Em menos de um mês, por duas vezes assisti ao espectáculo macabro. Primeiro na Festa da Cerveja, depois na Feira de Artesanato, sempre no Passeio Alegre – onde o Douro vem repousar nos braços tormentosos do Atlântico. Dizem-me que é estratégia de marketing da reputada casa que confecciona os bacorinhos. A espaços, os recos, que mal chegam a ter uma impressão da vida, desfilam esticados e prontos a degustar, rua fora, perante a exaltação das papilas gustativas dos comensais.
Dizem-me que se trata de uma inteligente estratégia de marketing. O empresário que se especializou nos leitões sabe que temos mais olhos que barriga. A melhor maneira de atrair a clientela é organizar o desfile dos porquinhos, com a sua pele bronzeada pelo tórrido forno. Eles passam, deitados numa travessa de madeira, numa lentidão bem estudada, mesmo à frente dos olhos de quem se passeia para afagar o estômago. Inteligente estratégia de marketing, repetem-me. Ou concorrência desleal; ou falta de rasgo dos outros restaurantes, por não terem a sagacidade de encontrar um chamariz deste calibre.
Não adiro à tentação. A “estratégia” não me é destinada, pois leitão é carne que não entra pela minha boca. Sempre me custou saber que os pobres leitões nascem para, pouco tempo de vida depois, estarem fadados para embelezar uma travessa, enfeitados com gomos de laranja. Para delícia de quem se amesenda na lúgubre expectativa de lambuzar o sentido gustativo com a iguaria. Na repetitiva covardia de quem se mantém, a custo, carnívoro, sempre vi o consumo dos bacorinhos como manobra de horrendo infanticídio.

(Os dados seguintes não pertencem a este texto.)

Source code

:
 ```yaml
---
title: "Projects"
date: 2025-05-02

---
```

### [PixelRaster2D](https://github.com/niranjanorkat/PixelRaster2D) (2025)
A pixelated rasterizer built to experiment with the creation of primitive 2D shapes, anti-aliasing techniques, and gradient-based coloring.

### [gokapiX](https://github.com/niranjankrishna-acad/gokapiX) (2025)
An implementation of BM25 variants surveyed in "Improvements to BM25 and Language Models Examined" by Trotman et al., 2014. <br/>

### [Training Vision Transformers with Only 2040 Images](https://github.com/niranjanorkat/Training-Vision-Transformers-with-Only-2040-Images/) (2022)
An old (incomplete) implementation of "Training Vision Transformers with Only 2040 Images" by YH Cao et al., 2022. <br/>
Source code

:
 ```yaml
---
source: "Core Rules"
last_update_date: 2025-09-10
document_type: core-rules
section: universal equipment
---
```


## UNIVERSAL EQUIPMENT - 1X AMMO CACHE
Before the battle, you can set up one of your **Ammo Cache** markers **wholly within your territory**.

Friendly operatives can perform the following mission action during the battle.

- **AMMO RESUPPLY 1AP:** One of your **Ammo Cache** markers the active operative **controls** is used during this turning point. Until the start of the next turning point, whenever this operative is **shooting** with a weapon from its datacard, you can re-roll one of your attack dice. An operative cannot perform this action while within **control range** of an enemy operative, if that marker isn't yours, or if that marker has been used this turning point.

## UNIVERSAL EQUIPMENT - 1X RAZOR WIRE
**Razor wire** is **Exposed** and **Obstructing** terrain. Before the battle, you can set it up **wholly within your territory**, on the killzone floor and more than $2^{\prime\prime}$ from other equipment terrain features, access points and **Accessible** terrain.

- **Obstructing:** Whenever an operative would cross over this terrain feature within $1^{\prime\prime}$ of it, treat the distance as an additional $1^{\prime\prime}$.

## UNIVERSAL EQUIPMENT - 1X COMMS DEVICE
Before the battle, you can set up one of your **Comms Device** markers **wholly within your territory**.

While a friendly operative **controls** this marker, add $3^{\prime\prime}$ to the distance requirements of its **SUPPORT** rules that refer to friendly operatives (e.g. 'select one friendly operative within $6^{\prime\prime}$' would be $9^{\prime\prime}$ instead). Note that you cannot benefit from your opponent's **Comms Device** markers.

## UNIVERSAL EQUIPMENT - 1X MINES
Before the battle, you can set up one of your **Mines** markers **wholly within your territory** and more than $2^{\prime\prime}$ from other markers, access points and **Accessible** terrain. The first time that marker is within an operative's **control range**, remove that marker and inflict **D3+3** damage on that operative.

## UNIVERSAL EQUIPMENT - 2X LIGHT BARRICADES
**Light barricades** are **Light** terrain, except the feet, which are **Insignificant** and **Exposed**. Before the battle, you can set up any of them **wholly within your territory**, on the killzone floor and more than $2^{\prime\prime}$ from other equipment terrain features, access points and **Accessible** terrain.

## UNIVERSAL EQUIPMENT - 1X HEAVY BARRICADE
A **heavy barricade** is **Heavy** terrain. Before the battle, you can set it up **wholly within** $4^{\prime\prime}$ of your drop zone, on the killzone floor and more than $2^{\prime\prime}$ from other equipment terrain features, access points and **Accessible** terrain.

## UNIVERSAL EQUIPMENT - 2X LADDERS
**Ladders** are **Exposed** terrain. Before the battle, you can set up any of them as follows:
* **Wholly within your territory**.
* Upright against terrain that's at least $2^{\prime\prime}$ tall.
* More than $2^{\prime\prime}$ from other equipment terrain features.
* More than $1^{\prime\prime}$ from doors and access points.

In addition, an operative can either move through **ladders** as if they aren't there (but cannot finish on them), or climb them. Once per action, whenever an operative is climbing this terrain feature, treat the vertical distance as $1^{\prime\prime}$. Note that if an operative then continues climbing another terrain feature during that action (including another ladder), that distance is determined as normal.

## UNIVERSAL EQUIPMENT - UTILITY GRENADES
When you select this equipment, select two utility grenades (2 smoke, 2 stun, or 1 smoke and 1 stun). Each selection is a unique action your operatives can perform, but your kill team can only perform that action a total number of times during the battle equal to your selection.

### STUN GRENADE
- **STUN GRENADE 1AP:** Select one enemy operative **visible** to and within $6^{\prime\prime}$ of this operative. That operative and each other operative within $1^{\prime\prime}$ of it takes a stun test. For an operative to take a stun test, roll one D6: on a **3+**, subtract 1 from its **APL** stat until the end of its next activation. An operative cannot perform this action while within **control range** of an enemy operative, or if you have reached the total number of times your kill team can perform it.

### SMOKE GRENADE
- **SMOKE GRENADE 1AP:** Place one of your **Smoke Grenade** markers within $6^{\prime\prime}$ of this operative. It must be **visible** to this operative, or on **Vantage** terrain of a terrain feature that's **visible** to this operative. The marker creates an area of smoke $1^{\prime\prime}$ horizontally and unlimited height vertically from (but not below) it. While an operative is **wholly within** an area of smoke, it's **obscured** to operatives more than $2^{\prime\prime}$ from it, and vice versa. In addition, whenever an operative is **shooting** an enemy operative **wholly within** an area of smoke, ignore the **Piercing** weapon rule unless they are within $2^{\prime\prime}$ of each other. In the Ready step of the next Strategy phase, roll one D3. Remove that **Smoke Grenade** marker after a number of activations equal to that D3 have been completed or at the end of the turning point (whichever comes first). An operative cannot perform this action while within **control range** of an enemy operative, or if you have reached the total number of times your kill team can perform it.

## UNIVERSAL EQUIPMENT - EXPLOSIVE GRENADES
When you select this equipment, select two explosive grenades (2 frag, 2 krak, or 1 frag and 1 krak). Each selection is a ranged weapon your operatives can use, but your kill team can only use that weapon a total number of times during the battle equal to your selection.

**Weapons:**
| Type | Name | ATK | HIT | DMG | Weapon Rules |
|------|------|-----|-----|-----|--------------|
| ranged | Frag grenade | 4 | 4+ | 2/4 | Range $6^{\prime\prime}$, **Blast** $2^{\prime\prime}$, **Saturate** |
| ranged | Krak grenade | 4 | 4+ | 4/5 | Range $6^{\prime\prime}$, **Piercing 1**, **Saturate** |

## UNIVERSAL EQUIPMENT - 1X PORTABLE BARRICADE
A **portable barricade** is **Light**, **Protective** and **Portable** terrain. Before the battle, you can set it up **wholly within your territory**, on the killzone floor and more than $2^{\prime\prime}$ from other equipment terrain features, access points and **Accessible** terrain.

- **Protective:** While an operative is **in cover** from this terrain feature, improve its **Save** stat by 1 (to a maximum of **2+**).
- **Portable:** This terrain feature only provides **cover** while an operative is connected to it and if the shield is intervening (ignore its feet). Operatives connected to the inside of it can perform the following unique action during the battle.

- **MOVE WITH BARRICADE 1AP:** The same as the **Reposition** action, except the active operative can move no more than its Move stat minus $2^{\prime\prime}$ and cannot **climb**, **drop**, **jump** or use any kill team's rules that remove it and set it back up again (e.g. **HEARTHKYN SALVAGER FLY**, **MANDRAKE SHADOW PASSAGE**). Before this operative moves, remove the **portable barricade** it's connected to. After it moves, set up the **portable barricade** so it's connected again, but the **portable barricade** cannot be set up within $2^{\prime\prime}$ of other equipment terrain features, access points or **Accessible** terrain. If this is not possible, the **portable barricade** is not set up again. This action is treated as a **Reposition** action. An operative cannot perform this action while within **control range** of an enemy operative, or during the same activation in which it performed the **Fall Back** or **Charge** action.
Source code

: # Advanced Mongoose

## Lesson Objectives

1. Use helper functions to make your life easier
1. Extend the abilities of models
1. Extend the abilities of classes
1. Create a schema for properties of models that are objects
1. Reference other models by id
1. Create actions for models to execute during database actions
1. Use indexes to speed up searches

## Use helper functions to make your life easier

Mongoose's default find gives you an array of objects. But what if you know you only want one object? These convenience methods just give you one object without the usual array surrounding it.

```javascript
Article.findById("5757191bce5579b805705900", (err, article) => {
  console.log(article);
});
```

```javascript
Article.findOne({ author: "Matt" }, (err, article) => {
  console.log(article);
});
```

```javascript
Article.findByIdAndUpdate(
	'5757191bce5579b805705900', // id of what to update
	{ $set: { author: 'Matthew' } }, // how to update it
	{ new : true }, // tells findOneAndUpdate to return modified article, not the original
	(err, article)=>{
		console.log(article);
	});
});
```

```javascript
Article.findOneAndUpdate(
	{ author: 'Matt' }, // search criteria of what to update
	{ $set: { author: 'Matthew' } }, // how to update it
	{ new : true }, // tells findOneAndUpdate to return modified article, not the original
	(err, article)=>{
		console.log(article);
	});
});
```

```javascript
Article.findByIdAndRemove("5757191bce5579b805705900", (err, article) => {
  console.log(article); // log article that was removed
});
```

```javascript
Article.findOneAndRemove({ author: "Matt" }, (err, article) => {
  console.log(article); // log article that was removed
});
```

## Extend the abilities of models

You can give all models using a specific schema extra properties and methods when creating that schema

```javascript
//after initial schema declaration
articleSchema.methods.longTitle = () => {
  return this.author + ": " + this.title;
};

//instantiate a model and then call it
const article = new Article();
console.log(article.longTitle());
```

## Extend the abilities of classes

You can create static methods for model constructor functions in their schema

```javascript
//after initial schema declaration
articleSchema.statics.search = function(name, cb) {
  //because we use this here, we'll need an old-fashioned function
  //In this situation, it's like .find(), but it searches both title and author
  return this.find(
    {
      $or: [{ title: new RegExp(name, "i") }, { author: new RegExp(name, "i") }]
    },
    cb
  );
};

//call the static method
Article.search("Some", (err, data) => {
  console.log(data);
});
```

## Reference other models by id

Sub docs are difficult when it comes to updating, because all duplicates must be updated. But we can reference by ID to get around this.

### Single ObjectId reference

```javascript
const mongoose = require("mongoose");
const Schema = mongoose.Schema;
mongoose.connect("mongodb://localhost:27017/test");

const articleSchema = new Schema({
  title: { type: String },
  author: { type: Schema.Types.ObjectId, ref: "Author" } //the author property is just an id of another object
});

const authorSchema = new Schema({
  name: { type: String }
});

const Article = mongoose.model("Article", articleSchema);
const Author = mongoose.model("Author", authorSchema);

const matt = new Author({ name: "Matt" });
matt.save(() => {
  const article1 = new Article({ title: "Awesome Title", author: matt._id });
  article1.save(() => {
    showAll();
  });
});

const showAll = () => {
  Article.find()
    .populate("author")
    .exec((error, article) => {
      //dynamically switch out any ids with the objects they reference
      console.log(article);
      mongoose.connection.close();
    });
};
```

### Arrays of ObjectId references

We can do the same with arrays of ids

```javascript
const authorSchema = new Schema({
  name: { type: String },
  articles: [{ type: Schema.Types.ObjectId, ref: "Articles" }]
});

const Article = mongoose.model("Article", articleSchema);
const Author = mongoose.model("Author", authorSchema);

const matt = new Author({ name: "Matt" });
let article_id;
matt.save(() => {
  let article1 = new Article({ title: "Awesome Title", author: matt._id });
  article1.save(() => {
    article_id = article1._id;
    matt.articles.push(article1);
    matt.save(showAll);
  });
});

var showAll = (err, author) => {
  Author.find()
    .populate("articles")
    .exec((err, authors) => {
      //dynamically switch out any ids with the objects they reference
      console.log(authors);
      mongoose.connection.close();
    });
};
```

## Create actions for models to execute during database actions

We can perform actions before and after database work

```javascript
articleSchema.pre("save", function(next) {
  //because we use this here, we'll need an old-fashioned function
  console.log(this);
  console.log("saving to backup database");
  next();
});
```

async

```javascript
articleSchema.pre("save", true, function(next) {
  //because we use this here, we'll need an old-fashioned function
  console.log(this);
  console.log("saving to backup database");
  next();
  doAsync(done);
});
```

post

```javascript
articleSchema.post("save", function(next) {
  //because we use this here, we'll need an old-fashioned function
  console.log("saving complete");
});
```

A descoberta do empresário da restauração assenta que nem uma luva à nossa feição animalesca. A gula vence todos os demais predicados dos sentidos, derrota mesmo as barreiras que a racionalidade pudesse erigir, fustigando-nos pelo dó de alma que é comer um inocente, infante animal. A gula pode com tudo isto. É o império do sentido gustativo, apadrinhar o paladar com o apetitoso bacorinho que se revolve entre os dentes, a língua e as gengivas, para prazer das células que captam o gosto. Não importa que haja algo de macabro na ceifa de vida de um infante animal. Outra vez: é a cadeia alimentar, um fruto da natureza. Há animais que existem para servir os prazeres (ou as necessidades) humanos.
Nem a voraz gula é obliterada pelo deplorável desfile dos leitões rua fora, como se tratasse de uma passagem de modelos. O povo celebra a sua imbecilidade, respondendo ao chamamento de um dos seus pares que teve a “inteligência” (esperteza saloia) de organizar o desfile. Tudo cuidado ao pormenor: as iguarias podiam entrar no recinto de forma mais discreta, directamente para o estaminé em causa. Não, a “estratégia de marketing” foi muito bem pensada: os bácoros entram pelo lado oposto da rua, atravessando todo o recinto em pose triunfante. Quando, no fundo, o que aqui triunfa é a esperteza saloia do empresário e a bestialidade humana, que não se coíbe de aplaudir de pé enquanto os olhos antecipam os prazeres do paladar. Não sem antes a horda se deslocar, em hipnose colectiva, à barraquinha dos leitões.
É a sede consumista, bem nutrida pela fobia capitalista que nos cerca por todos os poros, dirão os arautos da desgraça. Em réplica, direi que é a simples natureza humana a funcionar, por cima de quaisquer divergências de ideologia, que para aqui não é coisa que deva ser chamada. E se o espectáculo a que assisti por duas vezes num espaço de um mês é, para mim, degradante, tenho que aceitar que seja uma visão tentadora para uma larga fatia da população habituada a este expoente da gastronomia tradicional.
Tenho bom remédio: ou deixo de frequentar festas de cerveja, feiras de artesanato e coisas do género (evitando um contacto próximo de mais com o povinho que vota PS), ou viro a cara para o lado, num ensaio de hipocrisia, fazendo de conta que não vejo o que agride a vista. Assim como assim, não consigo escapar de uma incoerência pessoal: quando ingiro vitela, incorro no mesmo “pecado” do infanticídio carnal.